Oh Julie, I turn 30 in June...ughhhh...so this getting older has been on my mind too! Glad to hear God is whispering sweet words to your heart! And just so you know, your profile pic is gorgous!

So glad although the grass and flower fades, His word endures forever :)

Karen said...

Julie I know from where you talk! I'm older, much...and the years tell my "age." But I had a friend who in his 70's said, "you're not old until you get wrinkles in your soul." :) My soul is eternal!

Ha, take that earthly years!

Cheryl Barker said...

Julie, I know what you mean. Turning 55 last year was the hard one for me. Fifty didn't bother me -- I just felt incredibly blessed to have had 50 years of a good life. But 55? That one felt like an insult :) Darn mirrors! :)

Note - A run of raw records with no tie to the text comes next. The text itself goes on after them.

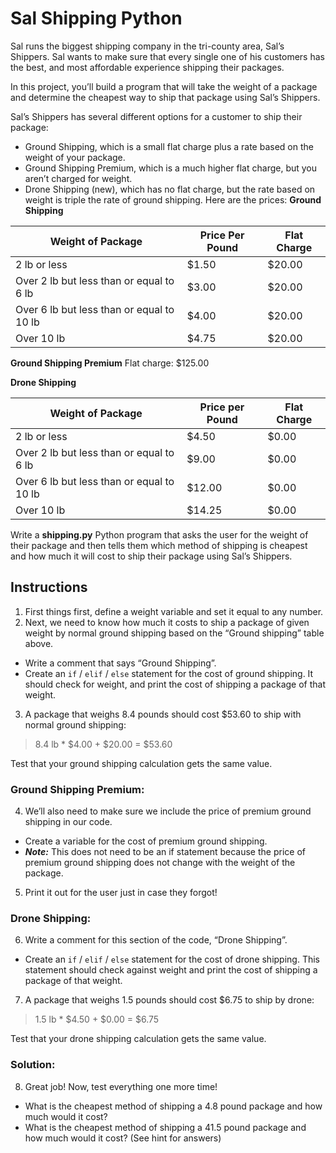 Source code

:# Sal Shipping Python
Sal runs the biggest shipping company in the tri-county area, Sal’s Shippers. Sal wants to make sure that every single one of his customers has the best, and most affordable experience shipping their packages.

In this project, you’ll build a program that will take the weight of a package and determine the cheapest way to ship that package using Sal’s Shippers.

Sal’s Shippers has several different options for a customer to ship their package:

* Ground Shipping, which is a small flat charge plus a rate based on the weight of your package.
* Ground Shipping Premium, which is a much higher flat charge, but you aren’t charged for weight.
* Drone Shipping (new), which has no flat charge, but the rate based on weight is triple the rate of ground shipping.
Here are the prices:
**Ground Shipping**

Weight of Package | Price Per Pound | Flat Charge
----------------- | --------------- | -----------
2 lb or less | $1.50 | $20.00
Over 2 lb but less than or equal to 6 lb | $3.00 | $20.00
Over 6 lb but less than or equal to 10 lb | $4.00 | $20.00
Over 10 lb | $4.75 | $20.00 

**Ground Shipping Premium**
Flat charge: $125.00

**Drone Shipping**

Weight of Package | Price per Pound | Flat Charge
----------------- | --------------- | -----------
2 lb or less | $4.50 | $0.00
Over 2 lb but less than or equal to 6 lb | $9.00 | $0.00
Over 6 lb but less than or equal to 10 lb | $12.00 | $0.00
Over 10 lb | $14.25 | $0.00

Write a **shipping.py** Python program that asks the user for the weight of their package and then tells them which method of shipping is cheapest and how much it will cost to ship their package using Sal’s Shippers.

## Instructions
1. First things first, define a weight variable and set it equal to any number.
2. Next, we need to know how much it costs to ship a package of given weight by normal ground shipping based on the “Ground shipping” table above.
  * Write a comment that says “Ground Shipping”.
  * Create an `if` / `elif` / `else` statement for the cost of ground shipping. It should check for weight, and print the cost of shipping a package of that weight.
3. A package that weighs 8.4 pounds should cost $53.60 to ship with normal ground shipping:
 > 8.4 lb * $4.00 + $20.00 = $53.60

 Test that your ground shipping calculation gets the same value.

### Ground Shipping Premium:
4. We’ll also need to make sure we include the price of premium ground shipping in our code.
  * Create a variable for the cost of premium ground shipping.
  * **_Note:_** This does not need to be an if statement because the price of premium ground shipping does not change with the weight of the package.
5. Print it out for the user just in case they forgot!

### Drone Shipping:
6. Write a comment for this section of the code, “Drone Shipping”.
  * Create an `if` / `elif` / `else` statement for the cost of drone shipping. This statement should check against weight and print the cost of shipping a package of that weight.
7. A package that weighs 1.5 pounds should cost $6.75 to ship by drone:
 > 1.5 lb * $4.50 + $0.00 = $6.75

 Test that your drone shipping calculation gets the same value.

### Solution:
8. Great job! Now, test everything one more time!
  * What is the cheapest method of shipping a 4.8 pound package and how much would it cost?
  * What is the cheapest method of shipping a 41.5 pound package and how much would it cost?
 (See hint for answers)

Mining for Diamonds said...

You are beautiful! I'm hitting a milestone in July also, the Big 4-0! (Mine is the 3rd! When's yours?) I'm not sure how I feel about that. I've had a pretty rich life thus far, but I do feel that the best is yet to come! I've already resorted to covering the gray...I started out with a few gray hairs but now it's getting past "a few gray hairs" to straight up salt and pepper! I'm way too young for that, lol! I know I look a lot younger than my age, but I still can't wrap my head around the thought of being 40. 30 wasn't too bad, but 35 was not easy. Praying 40 will be better! My prediction is that my 40s will be my best decade yet. I pray the same for you!

Bonita said...

I can so relate! Just turned 47.

GLENDA CHILDERS said...

Love this very real post. I have been thinking a lot about aging, as well. I am tettering close to the big 60. How did this happen? :)

Fondly,
Glenda

Courtney said...

Oh, wow. Your timing is amazing. I am 33 (still young, I know) but just last night I told my husband that I am starting to notice changes to my appearance in photographs. Nothing major, but certain lines are appearing and the shape of my face is changing. I have been surprised by how much it bothers me! Also when someone recently looked at a 10 year old photo of me and said, "You look so young!" - I was surprised to think "I've changed?" But yes, of course I have and isn't that wonderful? I certainly wouldn't want to be stuck at 23. I thank God for giving me this years and pray that there are many more to come, even if every one brings a new line!

Thank you for sharing!

Ginny said...

Julie, um...I am 64 and feel the same way. Some days, I look at my wrinkled hands and think of my mother as she aged....Even makeup does not help anymore...it just disguises what I already know is there....
I know God loves me and accepts me wrinkles, fat rolls, moles and all!
I love what Karen said about not being old until you get wrinkles in your soul....that's it!

Linda Hoye said...

I am fifty-two and I can emphatically say that my fifties have been the best years so far. Sure there are things I don't like about what is happening to my body, aches and pains I could do without, but there are so many more positive things that outweigh the negative. I feel more settled in who I am, I feel like I'm allowed to be silly and eccentric now and then if I choose to, and I am closer to being retirement-eligible when I can retire from my corporate job and focus full-time on my writing.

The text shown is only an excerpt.